Apontam também que as autoridades que dominaram os relatos históricos, após a independência do Reino Unido em 1947, glorificaram os conquistadores acima dos reis locais.
Alegam que exageraram o papel do partido do Congresso na luta pela independência, sem reconhecer o papel de figuras revolucionárias ou nacionalistas reverenciadas pelo BJP.
Modi frequentemente critica Nehru, a quem ele culpa pela disputa na Caxemira ou por perder uma guerra com a China em 1962, para atacar o partido do Congresso.
O historiador S. Irfan Habib, de Nova Délhi, disse à AFP que os esforços do BJP para reescrever o passado "são para garantir seu próprio lugar no presente e nas próximas décadas".

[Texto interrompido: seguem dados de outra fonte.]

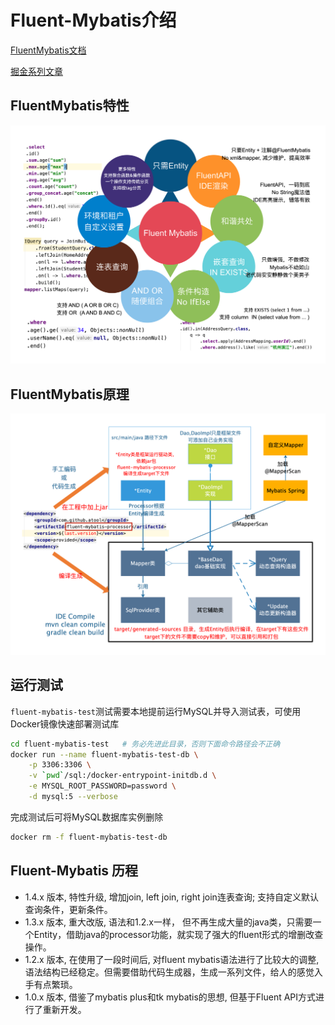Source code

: # Fluent-Mybatis介绍

[FluentMybatis文档](https://gitee.com/fluent-mybatis/fluent-mybatis-docs)
    
[掘金系列文章](https://juejin.im/user/1811586730696142/posts)

## FluentMybatis特性
![-w930](image/fluent-mybatis-feature.png)

## FluentMybatis原理
![-w930](image/fluent-mybatis-driver.png)

## 运行测试

`fluent-mybatis-test`测试需要本地提前运行MySQL并导入测试表，可使用Docker镜像快速部署测试库

```bash
cd fluent-mybatis-test   # 务必先进此目录，否则下面命令路径会不正确
docker run --name fluent-mybatis-test-db \
    -p 3306:3306 \
    -v `pwd`/sql:/docker-entrypoint-initdb.d \
    -e MYSQL_ROOT_PASSWORD=password \
    -d mysql:5 --verbose
```

完成测试后可将MySQL数据库实例删除

```bash
docker rm -f fluent-mybatis-test-db
```

## Fluent-Mybatis 历程
- 1.4.x 版本, 特性升级, 增加join, left join, right join连表查询; 支持自定义默认查询条件，更新条件。
- 1.3.x 版本, 重大改版, 语法和1.2.x一样， 但不再生成大量的java类，只需要一个Entity，借助java的processor功能，就实现了强大的fluent形式的增删改查操作。
- 1.2.x 版本, 在使用了一段时间后, 对fluent mybatis语法进行了比较大的调整, 语法结构已经稳定。但需要借助代码生成器，生成一系列文件，给人的感觉入手有点繁琐。
- 1.0.x 版本, 借鉴了mybatis plus和tk mybatis的思想, 但基于Fluent API方式进行了重新开发。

"É perigoso porque esses livros moldam as mentes dos jovens que crescerão com uma compreensão muito diferente da Índia", aponta.

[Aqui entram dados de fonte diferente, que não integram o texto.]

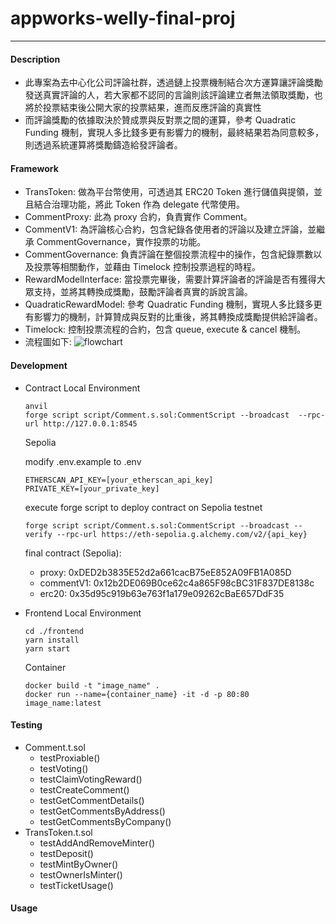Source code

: # appworks-welly-final-proj

---
#### Description
- 此專案為去中心化公司評論社群，透過鏈上投票機制結合次方運算讓評論獎勵發送真實評論的人，若大家都不認同的言論則該評論建立者無法領取獎勵，也將於投票結束後公開大家的投票結果，進而反應評論的真實性
- 而評論獎勵的依據取決於贊成票與反對票之間的運算，參考 Quadratic Funding 機制，實現人多比錢多更有影響力的機制，最終結果若為同意較多，則透過系統運算將獎勵鑄造給發評論者。
#### Framework
- TransToken: 做為平台幣使用，可透過其 ERC20 Token 進行儲值與提領，並且結合治理功能，將此 Token 作為 delegate 代幣使用。
- CommentProxy: 此為 proxy 合約，負責實作 Comment。
- CommentV1: 為評論核心合約，包含紀錄各使用者的評論以及建立評論，並繼承 CommentGovernance，實作投票的功能。
- CommentGovernance: 負責評論在整個投票流程中的操作，包含紀錄票數以及投票等相關動作，並藉由 Timelock 控制投票過程的時程。
- RewardModelInterface: 當投票完畢後，需要計算評論者的評論是否有獲得大眾支持，並將其轉換成獎勵，鼓勵評論者真實的訴說言論。
- QuadraticRewardModel: 參考 Quadratic Funding 機制，實現人多比錢多更有影響力的機制，計算贊成與反對的比重後，將其轉換成獎勵提供給評論者。
- Timelock: 控制投票流程的合約，包含 queue, execute & cancel 機制。
- 流程圖如下:
![flowchart](https://storage.googleapis.com/appworks_final_project/flowcharts.png)

#### Development
- Contract
	Local Environment
	```
	anvil
	forge script script/Comment.s.sol:CommentScript --broadcast  --rpc-url http://127.0.0.1:8545 
	```
	Sepolia
  
    modify .env.example to .env
    ```
    ETHERSCAN_API_KEY=[your_etherscan_api_key]
    PRIVATE_KEY=[your_private_key]
    ```
    execute forge script to deploy contract on Sepolia testnet
	```
	forge script script/Comment.s.sol:CommentScript --broadcast --verify --rpc-url https://eth-sepolia.g.alchemy.com/v2/{api_key} 
	```

	final contract (Sepolia):
	- proxy: 0xDED2b3835E52d2a661cacB75eE852A09FB1A085D
	- commentV1: 0x12b2DE069B0ce62c4a865F98cBC31F837DE8138c
	- erc20: 0x35d95c919b63e763f1a179e09262cBaE657DdF35

- Frontend
	Local Environment
	```
	cd ./frontend
	yarn install
	yarn start 
	```
	Container
	```
	docker build -t "image_name" .
	docker run --name={container_name} -it -d -p 80:80 image_name:latest
	```	
#### Testing
+ Comment.t.sol
  - testProxiable()
  - testVoting()
  - testClaimVotingReward()
  - testCreateComment()
  - testGetCommentDetails()
  - testGetCommentsByAddress()
  - testGetCommentsByCompany()
+ TransToken.t.sol
  - testAddAndRemoveMinter()
  - testDeposit()
  - testMintByOwner()
  - testOwnerIsMinter()
  - testTicketUsage()
#### Usage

A história contemporânea também está sendo revisada, segundo a imprensa indiana: um órgão oficial modificou este ano o conteúdo de um livro escolar.Suprimiu os distúrbios de Gujarat de 2002, que deixaram pelo menos 1.000 mortos, a maioria muçulmanos, quando Modi era chefe do governo estadual.
Foi um dos piores casos recentes de violência religiosa na Índia, e a passagem deletada advertia que tais eventos "nos alertam para os perigos envolvidos no uso de sentimentos religiosos para fins políticos".
- "Insulto" -
Os estados de Haryana e Gujarat anunciaram a inclusão de um livro sagrado hindu no currículo escolar, apesar de a educação ser laica.

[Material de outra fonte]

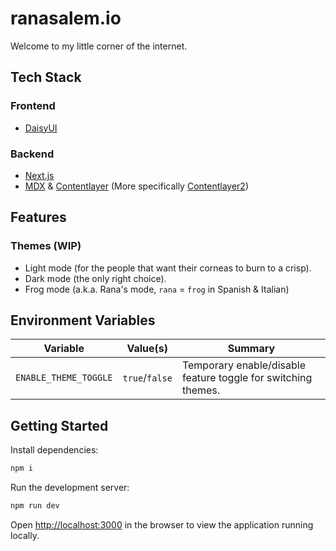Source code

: # ranasalem.io
Welcome to my little corner of the internet.

## Tech Stack

### Frontend
- [DaisyUI](https://daisyui.com)

### Backend
- [Next.js](https://nextjs.org)
- [MDX](https://mdxjs.com) & [Contentlayer](https://contentlayer.dev/docs/getting-started-cddd76b7) (More specifically [Contentlayer2](https://github.com/timlrx/contentlayer2))

## Features

### Themes (WIP)

- Light mode (for the people that want their corneas to burn to a crisp).
- Dark mode (the only right choice).
- Frog mode (a.k.a. Rana's mode, `rana` = `frog` in Spanish & Italian)

## Environment Variables
Variable | Value(s) | Summary
---------|----------|--------
`ENABLE_THEME_TOGGLE` | `true`/`false` | Temporary enable/disable feature toggle for switching themes.

## Getting Started

Install dependencies:
```bash
npm i
```

Run the development server:

```bash
npm run dev
```

Open [http://localhost:3000](http://localhost:3000) in the browser to view the application running locally.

E um livro do estado de Karnataka incorporou um discurso do direitista Rashtriya Swayamsewak Sangh, a inspiração ideológica do BJP.
Rahul Gandhi, descendente de Nehru e líder do Congresso, criticou-o como um "insulto à Índia, que é o berço da diversidade".
Para alguns, as mudanças nos livros de história se encaixam no programa do partido no poder de apelar à maioria hindu do país.
O BJP apoiou vários grandes projetos, incluindo um grande corredor em um templo em Varanasi, uma enorme estátua de um rei guerreiro hindu que enfrentou os mongóis e um templo no local de Ayodhya, onde há décadas fanáticos destruíram uma mesquita da era mongol.
Além disso, grupos de direita reivindicam como seus vários locais muçulmanos que dizem ter sido construídos em templos destruídos durante o domínio islâmico, aumentando o medo de violência.
Alguns questionam a contribuição de governantes não hindus e os méritos do secularismo em um país de maioria hindu de 1,4 bilhão de pessoas.
"O que as invasões islâmicas fizeram por este país em 1.400 anos?", perguntou Omendra Ratnu, autor do livro lançado pelo ministro Shah.
"Construíram três edifícios - Taj Mahal, Red Fort e Qutub Minar - e todos os três são alvo de reivindicações hindus", assegurou à AFP.